Exercise requirements:
In the data that follows, determine how many lines contain the word "case", and give only that number.
[Opening Extracted material section]
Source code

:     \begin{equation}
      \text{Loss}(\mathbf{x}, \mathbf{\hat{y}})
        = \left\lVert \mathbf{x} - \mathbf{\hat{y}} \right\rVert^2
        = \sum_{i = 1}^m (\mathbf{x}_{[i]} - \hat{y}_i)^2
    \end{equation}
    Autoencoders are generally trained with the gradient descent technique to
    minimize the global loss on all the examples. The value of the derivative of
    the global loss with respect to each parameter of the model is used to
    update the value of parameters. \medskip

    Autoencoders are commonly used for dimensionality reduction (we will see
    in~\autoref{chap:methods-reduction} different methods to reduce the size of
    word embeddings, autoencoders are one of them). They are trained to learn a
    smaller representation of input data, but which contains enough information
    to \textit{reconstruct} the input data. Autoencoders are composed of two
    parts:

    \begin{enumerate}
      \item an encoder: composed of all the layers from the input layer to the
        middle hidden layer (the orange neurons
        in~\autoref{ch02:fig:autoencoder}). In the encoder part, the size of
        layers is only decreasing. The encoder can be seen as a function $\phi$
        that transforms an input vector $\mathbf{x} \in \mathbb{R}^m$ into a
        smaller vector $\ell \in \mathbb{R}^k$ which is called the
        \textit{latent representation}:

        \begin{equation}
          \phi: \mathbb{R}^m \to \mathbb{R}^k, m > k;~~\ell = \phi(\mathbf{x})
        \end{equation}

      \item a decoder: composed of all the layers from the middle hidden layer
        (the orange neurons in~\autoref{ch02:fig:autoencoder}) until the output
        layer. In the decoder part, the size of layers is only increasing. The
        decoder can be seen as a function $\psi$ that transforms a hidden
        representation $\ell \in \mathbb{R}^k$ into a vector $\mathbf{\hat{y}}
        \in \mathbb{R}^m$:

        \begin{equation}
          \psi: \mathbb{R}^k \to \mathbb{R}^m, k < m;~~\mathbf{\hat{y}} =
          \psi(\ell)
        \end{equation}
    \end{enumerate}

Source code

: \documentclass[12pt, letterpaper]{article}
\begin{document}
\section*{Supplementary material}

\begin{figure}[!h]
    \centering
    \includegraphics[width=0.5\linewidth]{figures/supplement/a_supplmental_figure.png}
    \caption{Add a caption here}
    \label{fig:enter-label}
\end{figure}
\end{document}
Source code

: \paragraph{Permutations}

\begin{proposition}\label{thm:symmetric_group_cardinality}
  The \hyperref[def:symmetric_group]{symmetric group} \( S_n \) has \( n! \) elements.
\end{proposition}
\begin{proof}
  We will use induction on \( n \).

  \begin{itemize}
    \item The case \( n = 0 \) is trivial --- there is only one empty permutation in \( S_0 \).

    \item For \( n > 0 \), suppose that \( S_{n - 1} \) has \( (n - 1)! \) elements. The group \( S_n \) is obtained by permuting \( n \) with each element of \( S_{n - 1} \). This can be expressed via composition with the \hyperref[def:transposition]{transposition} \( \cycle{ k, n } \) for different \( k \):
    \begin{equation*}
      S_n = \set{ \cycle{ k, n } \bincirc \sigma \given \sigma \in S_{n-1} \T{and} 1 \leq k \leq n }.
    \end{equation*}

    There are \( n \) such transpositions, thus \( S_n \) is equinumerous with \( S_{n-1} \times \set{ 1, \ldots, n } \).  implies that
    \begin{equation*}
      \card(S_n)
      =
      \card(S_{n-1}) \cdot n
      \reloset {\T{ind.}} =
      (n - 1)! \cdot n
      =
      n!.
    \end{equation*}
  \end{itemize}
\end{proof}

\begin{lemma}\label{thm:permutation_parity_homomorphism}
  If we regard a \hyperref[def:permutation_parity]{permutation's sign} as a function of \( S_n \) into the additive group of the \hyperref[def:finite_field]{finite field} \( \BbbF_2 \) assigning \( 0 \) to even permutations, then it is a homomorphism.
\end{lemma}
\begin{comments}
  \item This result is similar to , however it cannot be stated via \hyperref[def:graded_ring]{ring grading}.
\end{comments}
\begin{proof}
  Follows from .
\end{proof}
[Closing Extracted material section]
[Opening Extracted material section]
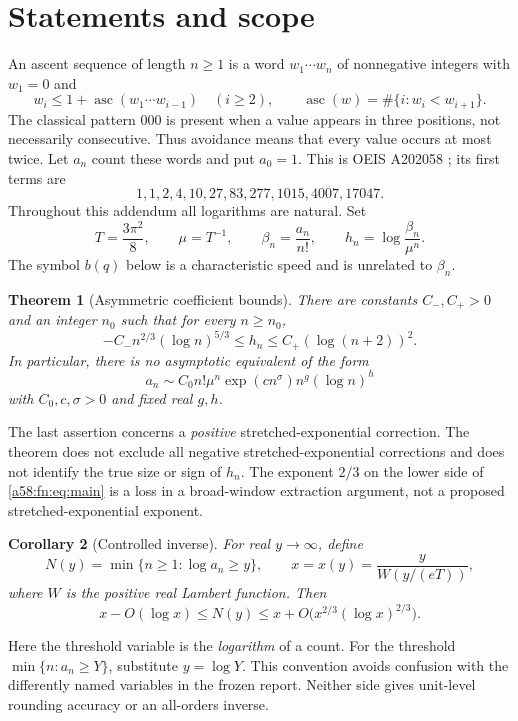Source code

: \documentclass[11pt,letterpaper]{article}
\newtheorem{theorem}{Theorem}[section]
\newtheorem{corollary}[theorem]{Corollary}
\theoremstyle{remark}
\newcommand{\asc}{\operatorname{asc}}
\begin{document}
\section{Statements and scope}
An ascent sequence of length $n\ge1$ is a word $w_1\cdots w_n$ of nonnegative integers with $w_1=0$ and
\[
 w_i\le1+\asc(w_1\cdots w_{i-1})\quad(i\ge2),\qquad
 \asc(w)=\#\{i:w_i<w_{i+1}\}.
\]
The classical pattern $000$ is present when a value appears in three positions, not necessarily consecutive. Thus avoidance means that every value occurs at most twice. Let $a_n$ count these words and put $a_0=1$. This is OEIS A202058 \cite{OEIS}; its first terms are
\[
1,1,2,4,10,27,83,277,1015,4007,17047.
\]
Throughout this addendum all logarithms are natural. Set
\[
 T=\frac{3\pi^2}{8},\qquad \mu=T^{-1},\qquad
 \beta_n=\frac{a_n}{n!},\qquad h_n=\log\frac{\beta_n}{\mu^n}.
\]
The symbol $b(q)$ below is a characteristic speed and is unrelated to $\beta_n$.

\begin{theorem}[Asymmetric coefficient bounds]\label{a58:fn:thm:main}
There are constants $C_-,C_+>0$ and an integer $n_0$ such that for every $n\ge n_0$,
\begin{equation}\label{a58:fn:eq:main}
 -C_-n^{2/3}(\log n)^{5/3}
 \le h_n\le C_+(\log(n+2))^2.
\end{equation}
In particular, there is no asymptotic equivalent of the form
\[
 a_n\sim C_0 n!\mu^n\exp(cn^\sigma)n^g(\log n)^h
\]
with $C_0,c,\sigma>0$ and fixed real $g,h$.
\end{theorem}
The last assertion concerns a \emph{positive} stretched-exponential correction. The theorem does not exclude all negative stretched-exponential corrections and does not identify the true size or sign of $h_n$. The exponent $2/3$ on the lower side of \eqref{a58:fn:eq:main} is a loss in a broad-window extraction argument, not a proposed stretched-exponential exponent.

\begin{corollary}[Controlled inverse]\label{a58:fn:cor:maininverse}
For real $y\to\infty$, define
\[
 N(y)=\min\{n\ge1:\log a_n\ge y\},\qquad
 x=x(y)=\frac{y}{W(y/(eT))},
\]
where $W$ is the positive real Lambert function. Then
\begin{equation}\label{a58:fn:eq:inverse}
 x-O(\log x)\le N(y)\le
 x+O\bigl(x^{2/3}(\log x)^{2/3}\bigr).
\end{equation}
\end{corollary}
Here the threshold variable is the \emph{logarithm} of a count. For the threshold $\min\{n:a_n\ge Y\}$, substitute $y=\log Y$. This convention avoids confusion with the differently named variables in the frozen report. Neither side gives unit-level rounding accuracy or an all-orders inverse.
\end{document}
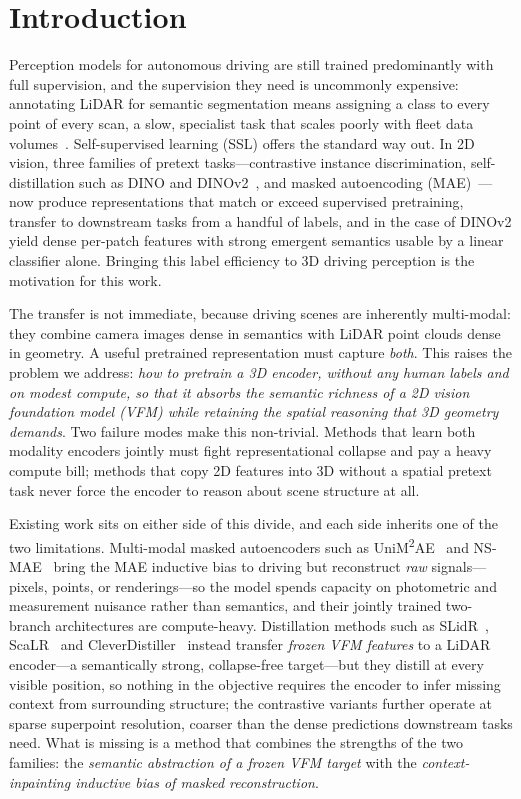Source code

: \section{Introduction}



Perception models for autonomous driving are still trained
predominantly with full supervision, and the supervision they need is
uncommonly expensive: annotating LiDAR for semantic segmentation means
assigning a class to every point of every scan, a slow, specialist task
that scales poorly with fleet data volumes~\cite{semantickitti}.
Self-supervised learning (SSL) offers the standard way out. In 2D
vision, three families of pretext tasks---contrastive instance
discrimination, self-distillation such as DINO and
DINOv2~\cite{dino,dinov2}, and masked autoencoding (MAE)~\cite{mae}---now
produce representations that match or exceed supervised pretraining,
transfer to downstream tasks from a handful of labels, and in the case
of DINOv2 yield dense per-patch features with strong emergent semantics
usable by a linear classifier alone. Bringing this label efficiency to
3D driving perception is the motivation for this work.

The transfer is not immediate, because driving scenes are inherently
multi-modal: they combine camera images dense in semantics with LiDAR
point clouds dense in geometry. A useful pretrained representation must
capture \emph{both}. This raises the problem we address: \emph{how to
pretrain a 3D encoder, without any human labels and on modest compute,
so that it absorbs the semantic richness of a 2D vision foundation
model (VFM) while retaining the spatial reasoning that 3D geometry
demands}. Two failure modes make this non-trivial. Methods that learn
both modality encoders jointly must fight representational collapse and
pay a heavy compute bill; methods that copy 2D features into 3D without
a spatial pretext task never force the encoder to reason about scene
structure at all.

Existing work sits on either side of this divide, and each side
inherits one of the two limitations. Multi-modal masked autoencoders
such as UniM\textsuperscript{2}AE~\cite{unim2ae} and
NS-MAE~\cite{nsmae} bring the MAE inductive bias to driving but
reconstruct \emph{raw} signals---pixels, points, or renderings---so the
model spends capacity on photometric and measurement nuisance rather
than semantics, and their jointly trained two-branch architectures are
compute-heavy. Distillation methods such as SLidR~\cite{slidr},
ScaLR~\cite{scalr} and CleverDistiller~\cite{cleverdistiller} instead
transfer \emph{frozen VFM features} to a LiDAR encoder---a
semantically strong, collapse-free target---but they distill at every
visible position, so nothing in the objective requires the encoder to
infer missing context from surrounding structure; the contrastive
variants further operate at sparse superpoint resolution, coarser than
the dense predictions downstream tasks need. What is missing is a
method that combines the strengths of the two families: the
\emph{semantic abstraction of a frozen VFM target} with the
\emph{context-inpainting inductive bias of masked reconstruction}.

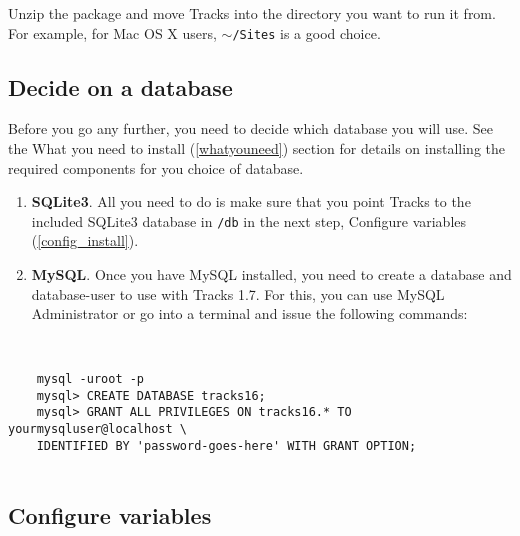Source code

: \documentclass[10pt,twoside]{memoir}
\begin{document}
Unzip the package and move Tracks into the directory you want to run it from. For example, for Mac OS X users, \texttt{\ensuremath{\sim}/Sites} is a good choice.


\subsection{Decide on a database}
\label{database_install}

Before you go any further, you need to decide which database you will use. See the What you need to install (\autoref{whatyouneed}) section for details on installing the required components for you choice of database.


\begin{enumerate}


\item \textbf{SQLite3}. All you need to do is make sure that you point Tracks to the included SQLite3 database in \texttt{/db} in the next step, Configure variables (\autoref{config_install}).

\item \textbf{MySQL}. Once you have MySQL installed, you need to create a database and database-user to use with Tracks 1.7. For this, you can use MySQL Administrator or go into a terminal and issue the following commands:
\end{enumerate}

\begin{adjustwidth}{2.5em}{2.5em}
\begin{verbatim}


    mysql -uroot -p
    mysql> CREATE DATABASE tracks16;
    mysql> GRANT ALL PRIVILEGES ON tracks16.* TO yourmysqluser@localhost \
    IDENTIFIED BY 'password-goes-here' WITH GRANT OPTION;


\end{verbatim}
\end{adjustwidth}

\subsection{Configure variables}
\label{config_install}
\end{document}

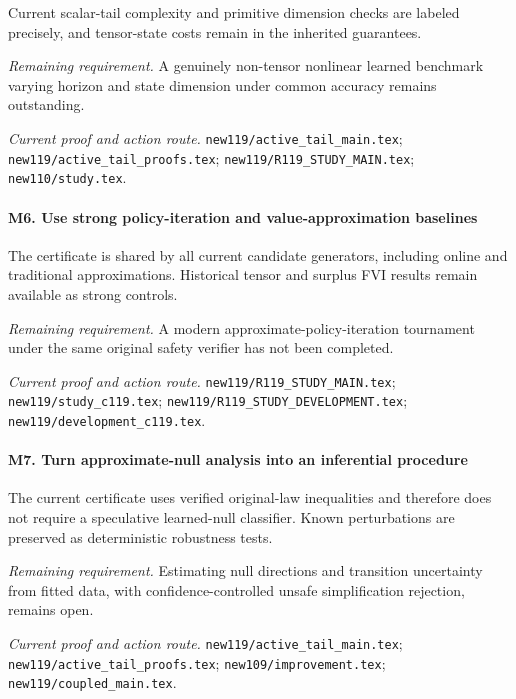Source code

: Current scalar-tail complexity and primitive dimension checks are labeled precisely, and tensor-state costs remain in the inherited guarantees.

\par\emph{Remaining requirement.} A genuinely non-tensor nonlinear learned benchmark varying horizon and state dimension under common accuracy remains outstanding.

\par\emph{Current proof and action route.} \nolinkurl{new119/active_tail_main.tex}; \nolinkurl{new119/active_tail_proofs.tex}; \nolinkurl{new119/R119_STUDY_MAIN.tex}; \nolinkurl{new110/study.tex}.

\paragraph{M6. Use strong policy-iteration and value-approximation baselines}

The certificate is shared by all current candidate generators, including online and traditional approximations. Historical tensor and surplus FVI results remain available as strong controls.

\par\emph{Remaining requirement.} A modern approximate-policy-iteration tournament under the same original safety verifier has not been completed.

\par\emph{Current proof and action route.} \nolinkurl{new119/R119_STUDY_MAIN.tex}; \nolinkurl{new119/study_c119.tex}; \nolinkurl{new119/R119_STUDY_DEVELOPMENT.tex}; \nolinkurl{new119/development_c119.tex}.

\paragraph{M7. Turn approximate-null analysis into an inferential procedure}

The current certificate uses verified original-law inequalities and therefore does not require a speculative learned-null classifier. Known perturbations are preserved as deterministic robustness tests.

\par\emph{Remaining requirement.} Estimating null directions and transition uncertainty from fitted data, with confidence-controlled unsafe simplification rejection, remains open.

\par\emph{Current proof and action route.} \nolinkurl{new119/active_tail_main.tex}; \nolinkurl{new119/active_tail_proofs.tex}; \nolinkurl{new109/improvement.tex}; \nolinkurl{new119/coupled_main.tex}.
[Closing Extracted material section]
Expected output:
2